British TV talents from Lucy Prebble to Paul Abbott are helping to diversify drama – by spotting and mentoring emerging writers. We talk to some of them
There has never been a better time to be a screenwriter. This is what playwright and screenwriter Lucy Prebble describes as “a golden age of television”. Alongside established channels, new streaming services such as
Apple and
Disney jostle competitively with
Amazon and
Netflix for viewers and hits. “They’re approaching everybody, going: work for us, work for us, work for us,” Prebble says (in her case, this is no surprise as, with HBO’s Succession, she is, as writer and co-executive producer, the hottest of properties).

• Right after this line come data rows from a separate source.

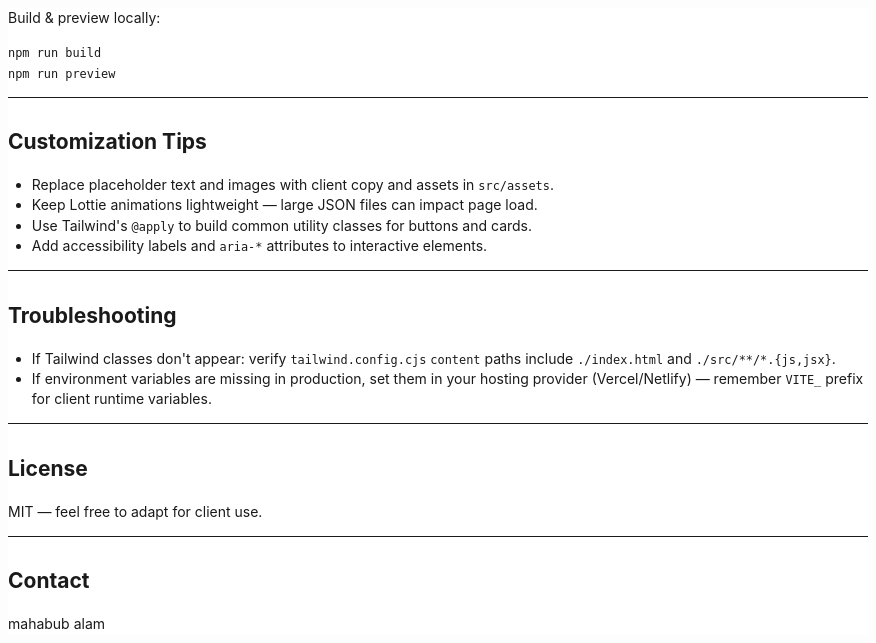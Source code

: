 Build & preview locally:

```bash
npm run build
npm run preview
```

---

## Customization Tips

- Replace placeholder text and images with client copy and assets in `src/assets`.
- Keep Lottie animations lightweight — large JSON files can impact page load.
- Use Tailwind's `@apply` to build common utility classes for buttons and cards.
- Add accessibility labels and `aria-*` attributes to interactive elements.

---

## Troubleshooting

- If Tailwind classes don't appear: verify `tailwind.config.cjs` `content` paths include `./index.html` and `./src/**/*.{js,jsx}`.
- If environment variables are missing in production, set them in your hosting provider (Vercel/Netlify) — remember `VITE_` prefix for client runtime variables.

---

## License

MIT — feel free to adapt for client use.

---

## Contact

mahabub alam
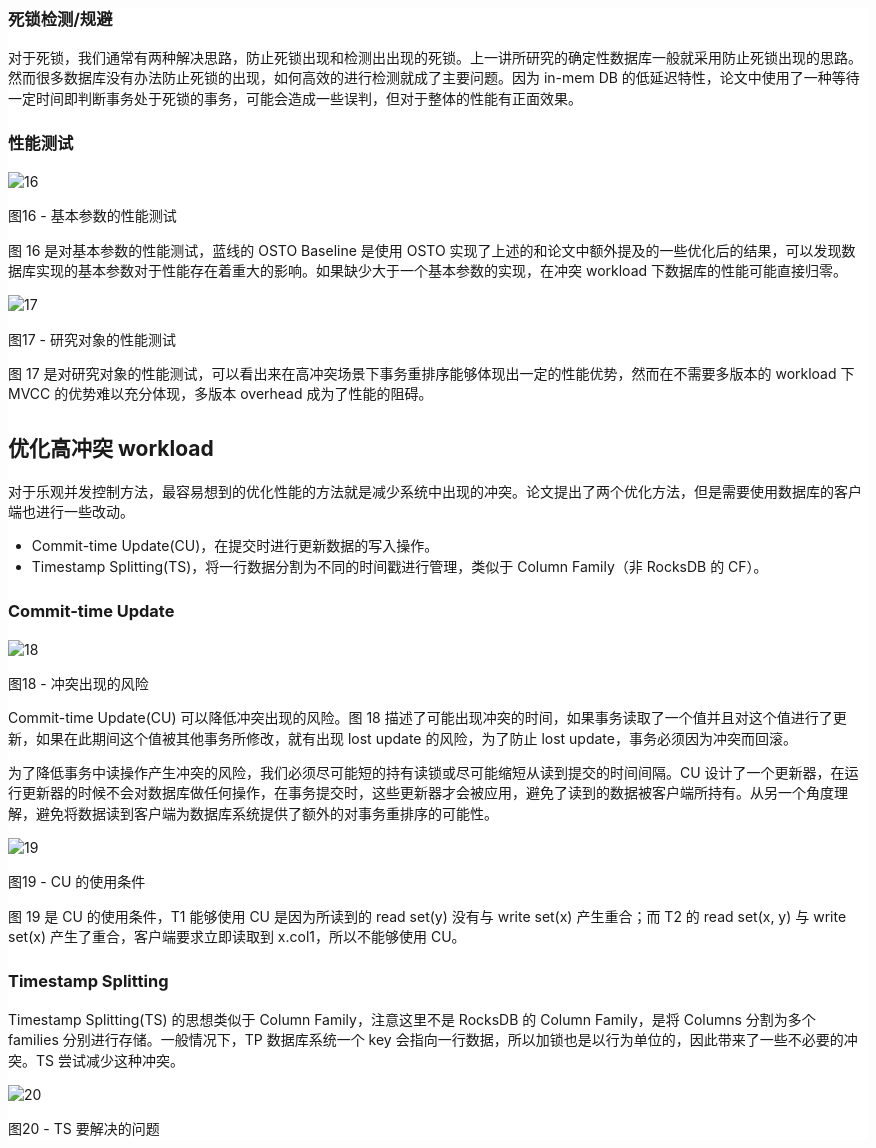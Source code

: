 ### 死锁检测/规避

对于死锁，我们通常有两种解决思路，防止死锁出现和检测出出现的死锁。上一讲所研究的确定性数据库一般就采用防止死锁出现的思路。然而很多数据库没有办法防止死锁的出现，如何高效的进行检测就成了主要问题。因为 in-mem DB 的低延迟特性，论文中使用了一种等待一定时间即判断事务处于死锁的事务，可能会造成一些误判，但对于整体的性能有正面效果。

### 性能测试

![16](media/transaction-frontiers-research-article-talk4/16.png)

<div class="caption-center">图16 - 基本参数的性能测试</div>

图 16 是对基本参数的性能测试，蓝线的 OSTO Baseline 是使用 OSTO 实现了上述的和论文中额外提及的一些优化后的结果，可以发现数据库实现的基本参数对于性能存在着重大的影响。如果缺少大于一个基本参数的实现，在冲突 workload 下数据库的性能可能直接归零。

![17](media/transaction-frontiers-research-article-talk4/17.png)

<div class="caption-center">图17 - 研究对象的性能测试</div>

图 17 是对研究对象的性能测试，可以看出来在高冲突场景下事务重排序能够体现出一定的性能优势，然而在不需要多版本的 workload 下 MVCC 的优势难以充分体现，多版本 overhead 成为了性能的阻碍。

## 优化高冲突 workload

对于乐观并发控制方法，最容易想到的优化性能的方法就是减少系统中出现的冲突。论文提出了两个优化方法，但是需要使用数据库的客户端也进行一些改动。

- Commit-time Update(CU)，在提交时进行更新数据的写入操作。
- Timestamp Splitting(TS)，将一行数据分割为不同的时间戳进行管理，类似于 Column Family（非 RocksDB 的 CF）。

### Commit-time Update

![18](media/transaction-frontiers-research-article-talk4/18.png)

<div class="caption-center">图18 - 冲突出现的风险</div>

Commit-time Update(CU) 可以降低冲突出现的风险。图 18 描述了可能出现冲突的时间，如果事务读取了一个值并且对这个值进行了更新，如果在此期间这个值被其他事务所修改，就有出现 lost update 的风险，为了防止 lost update，事务必须因为冲突而回滚。

为了降低事务中读操作产生冲突的风险，我们必须尽可能短的持有读锁或尽可能缩短从读到提交的时间间隔。CU 设计了一个更新器，在运行更新器的时候不会对数据库做任何操作，在事务提交时，这些更新器才会被应用，避免了读到的数据被客户端所持有。从另一个角度理解，避免将数据读到客户端为数据库系统提供了额外的对事务重排序的可能性。

![19](media/transaction-frontiers-research-article-talk4/19.png)

<div class="caption-center">图19 - CU 的使用条件</div>

图 19 是 CU 的使用条件，T1 能够使用 CU 是因为所读到的 read set(y) 没有与 write set(x) 产生重合；而 T2 的 read set(x, y) 与 write set(x) 产生了重合，客户端要求立即读取到 x.col1，所以不能够使用 CU。

### Timestamp Splitting

Timestamp Splitting(TS) 的思想类似于 Column Family，注意这里不是 RocksDB 的 Column Family，是将 Columns 分割为多个 families 分别进行存储。一般情况下，TP 数据库系统一个 key 会指向一行数据，所以加锁也是以行为单位的，因此带来了一些不必要的冲突。TS 尝试减少这种冲突。

![20](media/transaction-frontiers-research-article-talk4/20.png)

<div class="caption-center">图20 - TS 要解决的问题</div>
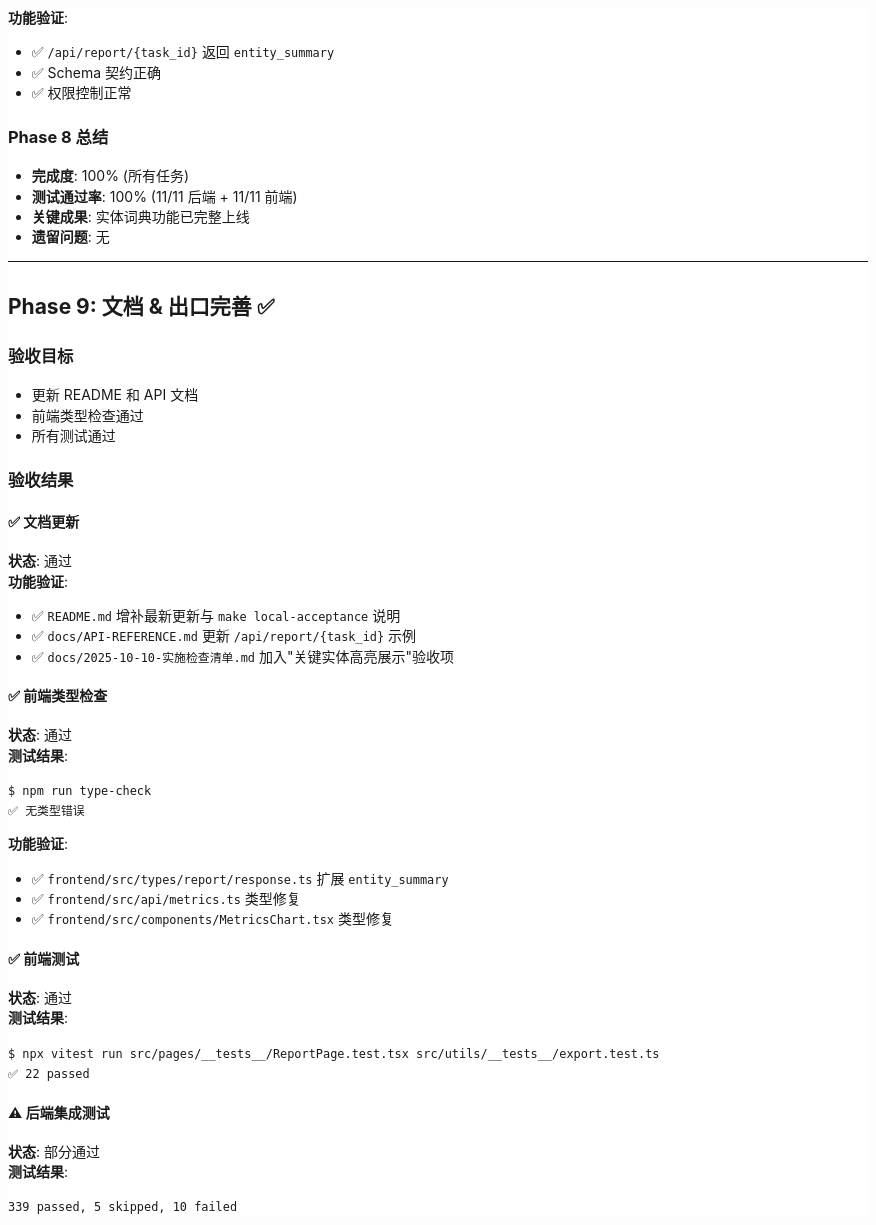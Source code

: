 **功能验证**:
- ✅ `/api/report/{task_id}` 返回 `entity_summary`
- ✅ Schema 契约正确
- ✅ 权限控制正常

### Phase 8 总结
- **完成度**: 100% (所有任务)
- **测试通过率**: 100% (11/11 后端 + 11/11 前端)
- **关键成果**: 实体词典功能已完整上线
- **遗留问题**: 无

---

## Phase 9: 文档 & 出口完善 ✅

### 验收目标
- 更新 README 和 API 文档
- 前端类型检查通过
- 所有测试通过

### 验收结果

#### ✅ 文档更新
**状态**: 通过  
**功能验证**:
- ✅ `README.md` 增补最新更新与 `make local-acceptance` 说明
- ✅ `docs/API-REFERENCE.md` 更新 `/api/report/{task_id}` 示例
- ✅ `docs/2025-10-10-实施检查清单.md` 加入"关键实体高亮展示"验收项

#### ✅ 前端类型检查
**状态**: 通过  
**测试结果**:
```bash
$ npm run type-check
✅ 无类型错误
```

**功能验证**:
- ✅ `frontend/src/types/report/response.ts` 扩展 `entity_summary`
- ✅ `frontend/src/api/metrics.ts` 类型修复
- ✅ `frontend/src/components/MetricsChart.tsx` 类型修复

#### ✅ 前端测试
**状态**: 通过  
**测试结果**:
```bash
$ npx vitest run src/pages/__tests__/ReportPage.test.tsx src/utils/__tests__/export.test.ts
✅ 22 passed
```

#### ⚠️ 后端集成测试
**状态**: 部分通过  
**测试结果**:
```
339 passed, 5 skipped, 10 failed
```
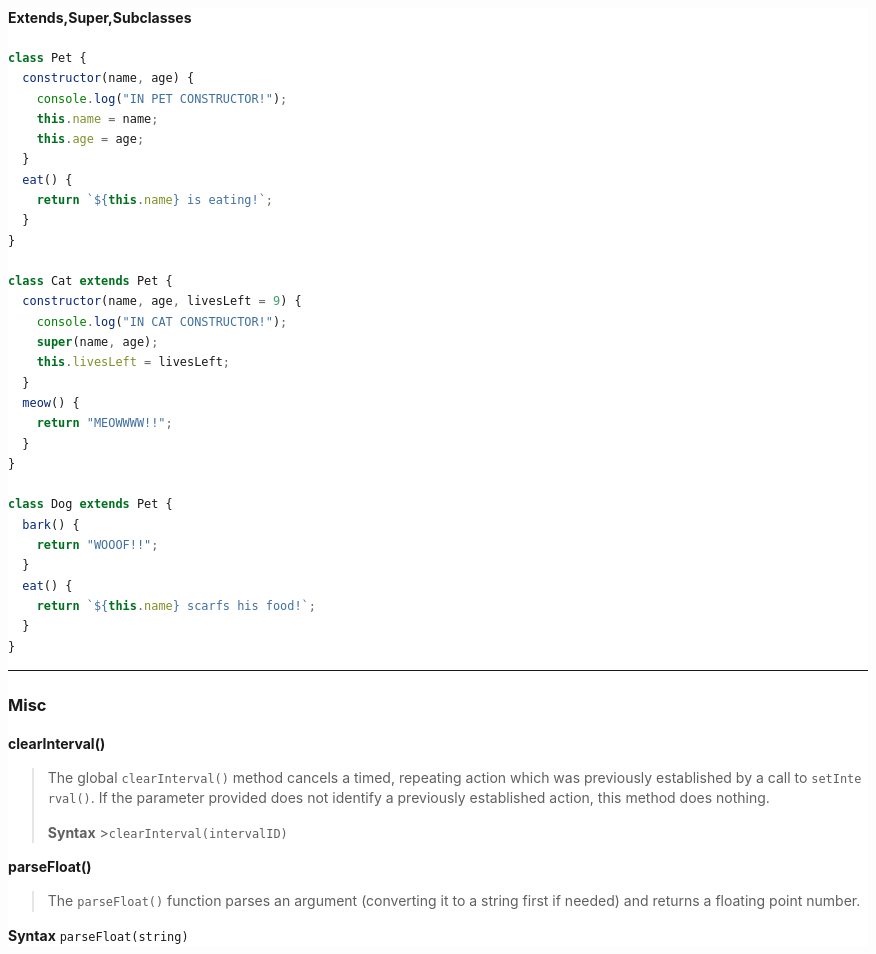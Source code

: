 #### **Extends,Super,Subclasses**

```js
class Pet {
  constructor(name, age) {
    console.log("IN PET CONSTRUCTOR!");
    this.name = name;
    this.age = age;
  }
  eat() {
    return `${this.name} is eating!`;
  }
}

class Cat extends Pet {
  constructor(name, age, livesLeft = 9) {
    console.log("IN CAT CONSTRUCTOR!");
    super(name, age);
    this.livesLeft = livesLeft;
  }
  meow() {
    return "MEOWWWW!!";
  }
}

class Dog extends Pet {
  bark() {
    return "WOOOF!!";
  }
  eat() {
    return `${this.name} scarfs his food!`;
  }
}
```

---

### **Misc**

**clearInterval()**

> The global `clearInterval()` method cancels a timed, repeating action which was previously established by a call to `setInterval()`. If the parameter provided does not identify a previously established action, this method does nothing.
>
> **Syntax** >`clearInterval(intervalID)`

**parseFloat()**

> The `parseFloat()` function parses an argument (converting it to a string first if needed) and returns a floating point number.

**Syntax**
`parseFloat(string)`
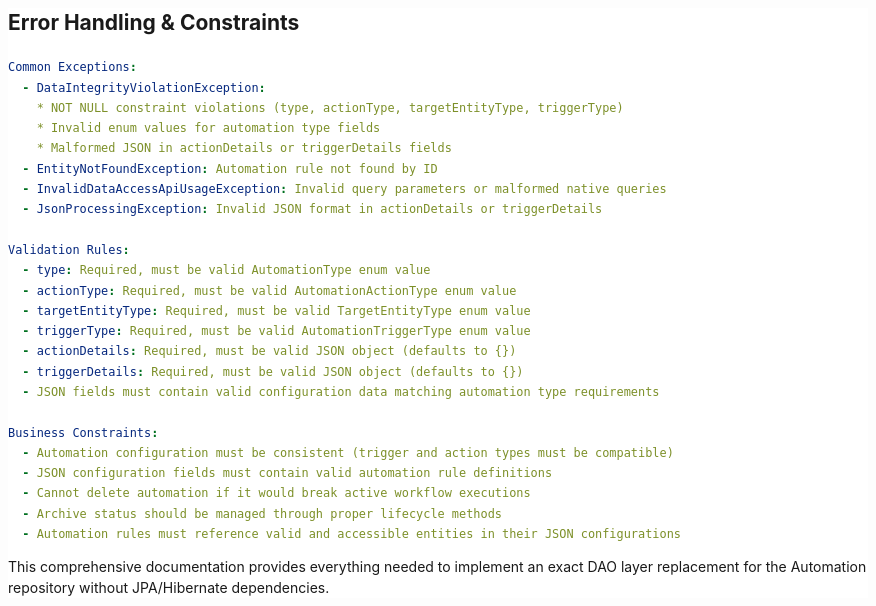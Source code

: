 ## Error Handling & Constraints
```yaml
Common Exceptions:
  - DataIntegrityViolationException: 
    * NOT NULL constraint violations (type, actionType, targetEntityType, triggerType)
    * Invalid enum values for automation type fields
    * Malformed JSON in actionDetails or triggerDetails fields
  - EntityNotFoundException: Automation rule not found by ID
  - InvalidDataAccessApiUsageException: Invalid query parameters or malformed native queries
  - JsonProcessingException: Invalid JSON format in actionDetails or triggerDetails

Validation Rules:
  - type: Required, must be valid AutomationType enum value
  - actionType: Required, must be valid AutomationActionType enum value
  - targetEntityType: Required, must be valid TargetEntityType enum value
  - triggerType: Required, must be valid AutomationTriggerType enum value
  - actionDetails: Required, must be valid JSON object (defaults to {})
  - triggerDetails: Required, must be valid JSON object (defaults to {})
  - JSON fields must contain valid configuration data matching automation type requirements

Business Constraints:
  - Automation configuration must be consistent (trigger and action types must be compatible)
  - JSON configuration fields must contain valid automation rule definitions
  - Cannot delete automation if it would break active workflow executions
  - Archive status should be managed through proper lifecycle methods
  - Automation rules must reference valid and accessible entities in their JSON configurations
```

This comprehensive documentation provides everything needed to implement an exact DAO layer replacement for the Automation repository without JPA/Hibernate dependencies.
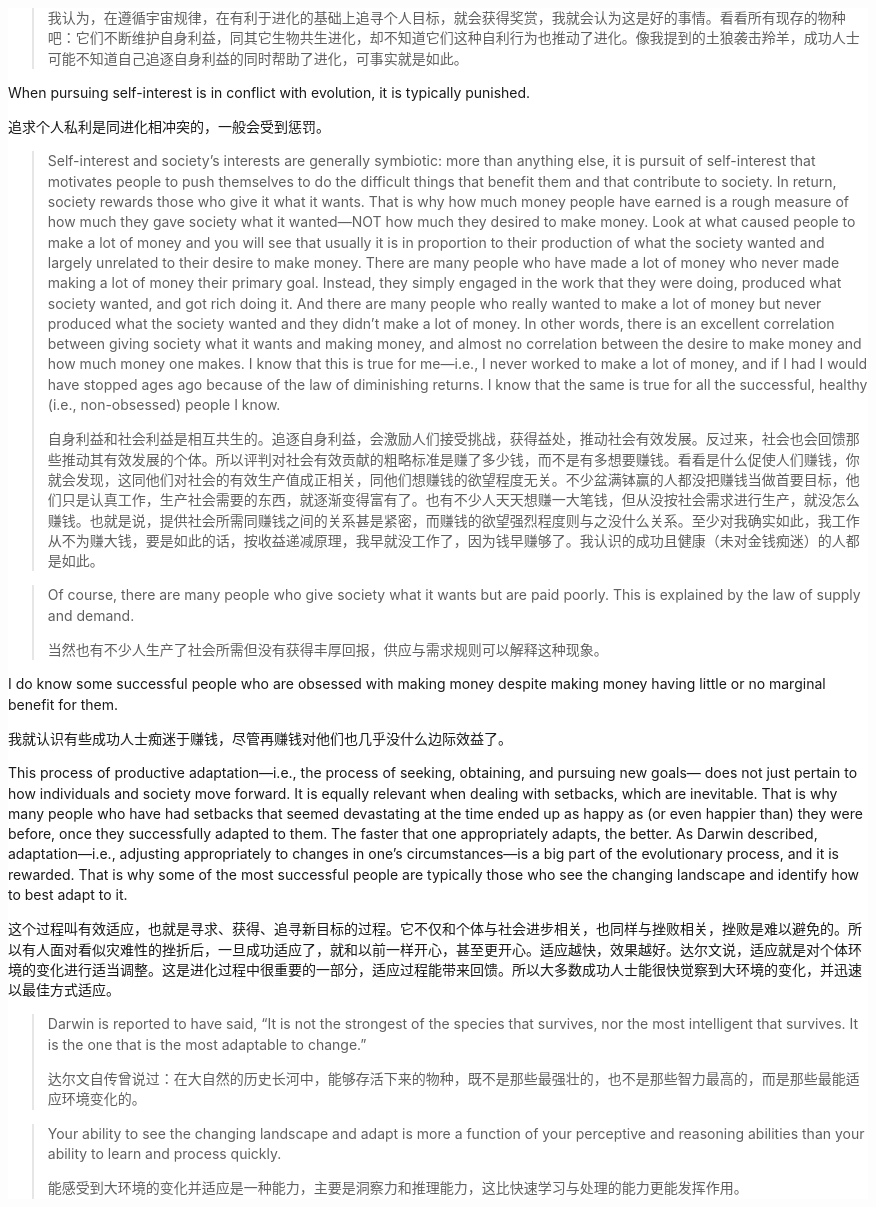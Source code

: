 > 我认为，在遵循宇宙规律，在有利于进化的基础上追寻个人目标，就会获得奖赏，我就会认为这是好的事情。看看所有现存的物种吧：它们不断维护自身利益，同其它生物共生进化，却不知道它们这种自利行为也推动了进化。像我提到的土狼袭击羚羊，成功人士可能不知道自己追逐自身利益的同时帮助了进化，可事实就是如此。

When pursuing self-interest is in conflict with evolution, it is typically punished.

追求个人私利是同进化相冲突的，一般会受到惩罚。

> Self-interest and society’s interests are generally symbiotic: more than anything else, it is pursuit of self-interest that motivates people to push themselves to do the difficult things that benefit them and that contribute to society. In return, society rewards those who give it what it wants. That is why how much money people have earned is a rough measure of how much they gave society what it wanted—NOT how much they desired to make money. Look at what caused people to make a lot of money and you will see that usually it is in proportion to their production of what the society wanted and largely unrelated to their desire to make money. There are many people who have made a lot of money who never made making a lot of money their primary goal. Instead, they simply engaged in the work that they were doing, produced what society wanted, and got rich doing it. And there are many people who really wanted to make a lot of money but never produced what the society wanted and they didn’t make a lot of money. In other words, there is an excellent correlation between giving society what it wants and making money, and almost no correlation between the desire to make money and how much money one makes. I know that this is true for me—i.e., I never worked to make a lot of money, and if I had I would have stopped ages ago because of the law of diminishing returns. I know that the same is true for all the successful, healthy (i.e., non-obsessed) people I know.
> 
> 自身利益和社会利益是相互共生的。追逐自身利益，会激励人们接受挑战，获得益处，推动社会有效发展。反过来，社会也会回馈那些推动其有效发展的个体。所以评判对社会有效贡献的粗略标准是赚了多少钱，而不是有多想要赚钱。看看是什么促使人们赚钱，你就会发现，这同他们对社会的有效生产值成正相关，同他们想赚钱的欲望程度无关。不少盆满钵赢的人都没把赚钱当做首要目标，他们只是认真工作，生产社会需要的东西，就逐渐变得富有了。也有不少人天天想赚一大笔钱，但从没按社会需求进行生产，就没怎么赚钱。也就是说，提供社会所需同赚钱之间的关系甚是紧密，而赚钱的欲望强烈程度则与之没什么关系。至少对我确实如此，我工作从不为赚大钱，要是如此的话，按收益递减原理，我早就没工作了，因为钱早赚够了。我认识的成功且健康（未对金钱痴迷）的人都是如此。

> Of course, there are many people who give society what it wants but are paid poorly. This is explained by the law of supply and demand.
> 
> 当然也有不少人生产了社会所需但没有获得丰厚回报，供应与需求规则可以解释这种现象。

I do know some successful people who are obsessed with making money despite making money having little or no marginal benefit for them.

我就认识有些成功人士痴迷于赚钱，尽管再赚钱对他们也几乎没什么边际效益了。

This process of productive adaptation—i.e., the process of seeking, obtaining, and pursuing new goals— does not just pertain to how individuals and society move forward. It is equally relevant when dealing with setbacks, which are inevitable. That is why many people who have had setbacks that seemed devastating at the time ended up as happy as (or even happier than) they were before, once they successfully adapted to them. The faster that one appropriately adapts, the better. As Darwin described, adaptation—i.e., adjusting appropriately to changes in one’s circumstances—is a big part of the evolutionary process, and it is rewarded. That is why some of the most successful people are typically those who see the changing landscape and identify how to best adapt to it.

这个过程叫有效适应，也就是寻求、获得、追寻新目标的过程。它不仅和个体与社会进步相关，也同样与挫败相关，挫败是难以避免的。所以有人面对看似灾难性的挫折后，一旦成功适应了，就和以前一样开心，甚至更开心。适应越快，效果越好。达尔文说，适应就是对个体环境的变化进行适当调整。这是进化过程中很重要的一部分，适应过程能带来回馈。所以大多数成功人士能很快觉察到大环境的变化，并迅速以最佳方式适应。

> Darwin is reported to have said, “It is not the strongest of the species that survives, nor the most intelligent that survives. It is the one that is the most adaptable to change.”
> 
> 达尔文自传曾说过：在大自然的历史长河中，能够存活下来的物种，既不是那些最强壮的，也不是那些智力最高的，而是那些最能适应环境变化的。

> Your ability to see the changing landscape and adapt is more a function of your perceptive and reasoning abilities than your ability to learn and process quickly.
> 
> 能感受到大环境的变化并适应是一种能力，主要是洞察力和推理能力，这比快速学习与处理的能力更能发挥作用。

And yet, a report from May 2018 on gender inequality, which gathered data for more than 10 years, revealed that only 28% of all
UK TV episodes were written by women (a dire statistic that has begun to shift with more top female screenwriters – among them Phoebe Waller-Bridge, Michaela Coel and Sharon Horgan – making headlines). A 2018 open letter from female TV writers to drama commissioners noted, too, that “our BAME colleagues are consistently conspicuous by their absence.” Film director Steve McQueen’s recent outburst against the controversially non-diverse Bafta film awards could equally have been lobbed at television commissioners. The industry remains claustrophobically elitist. It is depressing to hear Paul Abbott and his mentor describing script editors at the
BBC as predominantly Oxbridge, even if Abbott concedes that this is starting to change.